_Directions_
Up to the line containing "Gravitee offers several", nothing is kept; from that line through the end of the data below, output every line exactly.

_Dataset_

■ ■ ■ ■ ■

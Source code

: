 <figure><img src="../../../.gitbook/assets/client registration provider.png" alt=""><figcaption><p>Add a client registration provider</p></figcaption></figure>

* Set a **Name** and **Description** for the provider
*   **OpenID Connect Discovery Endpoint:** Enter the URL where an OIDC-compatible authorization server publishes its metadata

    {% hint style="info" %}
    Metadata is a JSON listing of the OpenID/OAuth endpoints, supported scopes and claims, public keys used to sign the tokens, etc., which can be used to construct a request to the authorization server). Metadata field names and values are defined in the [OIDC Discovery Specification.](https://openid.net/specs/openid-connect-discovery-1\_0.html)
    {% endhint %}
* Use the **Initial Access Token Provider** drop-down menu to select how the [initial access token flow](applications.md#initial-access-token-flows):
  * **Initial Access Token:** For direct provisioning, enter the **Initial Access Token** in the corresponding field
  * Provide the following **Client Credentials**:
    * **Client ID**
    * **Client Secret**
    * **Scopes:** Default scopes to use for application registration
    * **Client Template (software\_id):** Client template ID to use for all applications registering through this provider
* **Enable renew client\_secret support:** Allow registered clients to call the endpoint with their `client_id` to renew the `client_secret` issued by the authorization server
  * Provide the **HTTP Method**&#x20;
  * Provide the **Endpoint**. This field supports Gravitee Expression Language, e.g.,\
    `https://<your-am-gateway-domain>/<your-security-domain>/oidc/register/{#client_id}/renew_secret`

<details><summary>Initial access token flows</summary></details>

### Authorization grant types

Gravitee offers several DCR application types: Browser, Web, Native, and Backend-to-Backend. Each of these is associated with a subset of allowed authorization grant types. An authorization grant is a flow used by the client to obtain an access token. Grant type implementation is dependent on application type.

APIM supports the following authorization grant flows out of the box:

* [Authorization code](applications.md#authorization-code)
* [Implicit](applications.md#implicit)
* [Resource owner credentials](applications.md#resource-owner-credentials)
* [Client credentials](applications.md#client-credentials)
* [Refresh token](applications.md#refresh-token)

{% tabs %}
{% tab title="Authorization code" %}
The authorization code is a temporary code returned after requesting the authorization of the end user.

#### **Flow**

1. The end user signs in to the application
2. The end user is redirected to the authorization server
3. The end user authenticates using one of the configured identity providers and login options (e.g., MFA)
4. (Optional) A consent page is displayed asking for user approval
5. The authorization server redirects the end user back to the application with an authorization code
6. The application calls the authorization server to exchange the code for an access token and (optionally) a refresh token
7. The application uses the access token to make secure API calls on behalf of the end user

■ ■ ■ ■ ■

_Exercise output_
Gravitee offers several DCR application types: Browser, Web, Native, and Backend-to-Backend. Each of these is associated with a subset of allowed authorization grant types. An authorization grant is a flow used by the client to obtain an access token. Grant type implementation is dependent on application type.

APIM supports the following authorization grant flows out of the box:

* [Authorization code](applications.md#authorization-code)
* [Implicit](applications.md#implicit)
* [Resource owner credentials](applications.md#resource-owner-credentials)
* [Client credentials](applications.md#client-credentials)
* [Refresh token](applications.md#refresh-token)

{% tabs %}
{% tab title="Authorization code" %}
The authorization code is a temporary code returned after requesting the authorization of the end user.

#### **Flow**

1. The end user signs in to the application
2. The end user is redirected to the authorization server
3. The end user authenticates using one of the configured identity providers and login options (e.g., MFA)
4. (Optional) A consent page is displayed asking for user approval
5. The authorization server redirects the end user back to the application with an authorization code
6. The application calls the authorization server to exchange the code for an access token and (optionally) a refresh token
7. The application uses the access token to make secure API calls on behalf of the end user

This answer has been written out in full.